Once again, Mark Nepo's Book of Awakening has given me a valuable visual image: the monkey and the coconut.  In China, they used to catch monkeys using hollowed-out coconuts with rice inside.  The monkey would reach inside to grab the rice, making his hand too large to pull back through the hole.  The monkey wanted the rice so would continue to struggle to remove his hand with the rice and was thereby trapped.

We often cling to things that we THINK are serving us when they are actually holding us back.  It is only when we let go that we can get out of the stuck place.

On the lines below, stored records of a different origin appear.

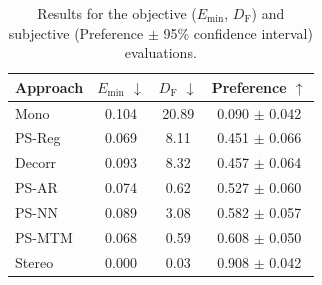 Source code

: \documentclass{article}
\makeatletter
\newcommand{\tabsp}{@{\hskip 0.3in}}
\newcommand{\captionspacing}{\vspace{-0.2cm}}
\newcommand{\captionspacing}{}
\makeatother
\begin{document}
\begin{table}[t]
 \begin{center}
 \begin{tabular}{l\tabsp cc\tabsp c}
  \hline\hline
  Approach & $E_{\min}$ $\downarrow$ & $D_{\text{F}}$ $\downarrow$ & Preference $\uparrow$ \\
  \hline\hline
  Mono      & 0.104 & 20.89 & 0.090 $\pm$ 0.042 \\
  PS-Reg   & 0.069 & 8.11 & 0.451 $\pm$ 0.066 \\
  Decorr   & 0.093 & 8.32 & 0.457 $\pm$ 0.064 \\
  \hline
  PS-AR    & 0.074 & 0.62 & 0.527 $\pm$ 0.060 \\
  PS-NN   & 0.089 & 3.08 & 0.582 $\pm$ 0.057 \\
  PS-MTM  & 0.068 & 0.59 & 0.608 $\pm$ 0.050 \\
  \hline
  Stereo    & 0.000 & 0.03 & 0.908 $\pm$ 0.042 \\
  \hline\hline
 \end{tabular}
\end{center}
 \captionspacing
 \caption{Results for the objective ($E_{\min}$, $D_{\text{F}}$) and subjective (Preference $\pm$ 95\% confidence interval) evaluations.}
 \label{tab:results}
\end{table}
\end{document}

We can only move forward by first accepting where we are. 

What feels essential but is actually a trap that is holding you back?

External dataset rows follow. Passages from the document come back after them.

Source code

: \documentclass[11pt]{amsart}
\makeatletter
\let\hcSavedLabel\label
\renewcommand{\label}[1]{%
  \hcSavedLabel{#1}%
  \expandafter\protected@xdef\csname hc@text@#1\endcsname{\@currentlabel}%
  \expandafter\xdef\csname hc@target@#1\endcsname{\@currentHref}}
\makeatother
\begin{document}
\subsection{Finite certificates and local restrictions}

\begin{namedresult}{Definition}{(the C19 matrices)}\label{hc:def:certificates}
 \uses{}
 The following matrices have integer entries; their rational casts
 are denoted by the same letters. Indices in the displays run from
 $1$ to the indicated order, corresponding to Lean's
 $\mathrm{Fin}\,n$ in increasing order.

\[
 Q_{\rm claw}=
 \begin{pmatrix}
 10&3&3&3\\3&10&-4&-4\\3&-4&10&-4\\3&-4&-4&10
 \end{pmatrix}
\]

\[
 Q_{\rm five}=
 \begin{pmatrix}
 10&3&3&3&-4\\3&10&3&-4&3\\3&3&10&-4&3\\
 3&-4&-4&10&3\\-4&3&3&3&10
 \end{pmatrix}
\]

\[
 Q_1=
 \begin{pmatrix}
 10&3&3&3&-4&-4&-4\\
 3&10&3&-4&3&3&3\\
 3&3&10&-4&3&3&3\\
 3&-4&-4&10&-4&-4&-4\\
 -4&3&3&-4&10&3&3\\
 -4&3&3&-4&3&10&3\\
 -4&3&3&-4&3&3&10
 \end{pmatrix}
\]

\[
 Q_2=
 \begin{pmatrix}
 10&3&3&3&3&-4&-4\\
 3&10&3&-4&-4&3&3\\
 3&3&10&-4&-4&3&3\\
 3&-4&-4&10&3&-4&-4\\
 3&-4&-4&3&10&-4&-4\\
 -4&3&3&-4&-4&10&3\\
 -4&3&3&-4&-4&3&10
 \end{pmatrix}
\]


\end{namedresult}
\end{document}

Thursday, February 28, 2013

Important Questions for Growth/Healing

I've recently learned that trying too hard is worse than not trying at all.  When I try too hard, I fail, bruising an already battered self-esteem, sometimes losing ground.  It is sort of like pulling a muscle.  You have to heal before you can train again.  Conversely, when I don't try at all, no progress is made.  The tricky part is figuring out the right pace between not-doing and overdoing.  An important key to the right pace is honesty.  We need to question ourselves to make sure we are starting from a place of truth so we can make progress.  There are two sides to that: lies and truths.  Sometimes the lie is simply a denial of a truth, but sometimes it is much more.  If you have PTSD, it usually is much more.

We spin our wheels because we don't admit we are in a muddy hole.  We keep spinning our wheels because of the lie.  The truth is that because we are in a muddy hole, we're going to have to do more than just press on the gas pedal to get out.

I've found two questions that are helping me towards healthier, organic, non-forced growth and healing.  They are:

  1. What lies am I telling myself?
  2. What truths am I not seeing?
The Lies:  I wrote about the first question back in September, when a daily reading from Mark Nepo's Book of Awakening suggested that we look at the lies we tell ourselves.  The big ones of these are things like "Everything is fine" when everything ISN'T fine or "Everyone is against me, so I must constantly defend myself" when that is just PTSD trying to protect from a situation long past.  Sometimes the lies are simple denial of a truth, like the first one.  Sometimes they are more complex things, like the second one, triggered by PTSD.  The lies can either be denial of a truth or making up a story we like better than an unlovely part of ourselves.

The Truths: The truths are things like less-than-noble motivations for doing things, fears, or situations we can't deal with.  Recently, I found myself carping about a friend.  While some of what I was saying had validity, it was also sort of petty.  When I asked myself why I was doing that, I realized that it was because I'm jealous of the position she holds, a position that used to be mine.  The truth was I had PTSD-triggered reactions to a situation I didn't even know was there.  That lead to a very fruitful examination of my relationship with this person and helped me to be kinder.  If I had started with "what is the lie?", I would have gotten nowhere because there WAS some truth to what I was saying but it wasn't the REASON I was saying it.  So the truths are often about motivation, an important thing for PTSD'ers to monitor.


By approaching the problem from BOTH sides, we can make more progress.   I don't know if this will make any sense to anyone else, but it sure is helping me.


Monday, January 21, 2013

Digging Out, Spinning Wheels

I was sick over the holidays and am still trying to dig out from the mess that caused, both internally and externally.  It is like I'm stuck and can't get anywhere. 

Part of the problem is I'm not trying very hard.  Part of me is tired of seeing that I screw up left and right and just wants to go back to being numb and hyper alert. 

Another part is horrified at going back and wants to go forward. 

It's a tug of war where neither side can get traction.  So I vegetate between progress and regression, waiting for SOMETHING to tip the scale.  I need more support than I have and am not quite sure how to get it or what it would look like. 

I just know that I need to work harder at this and am not having much luck doing so.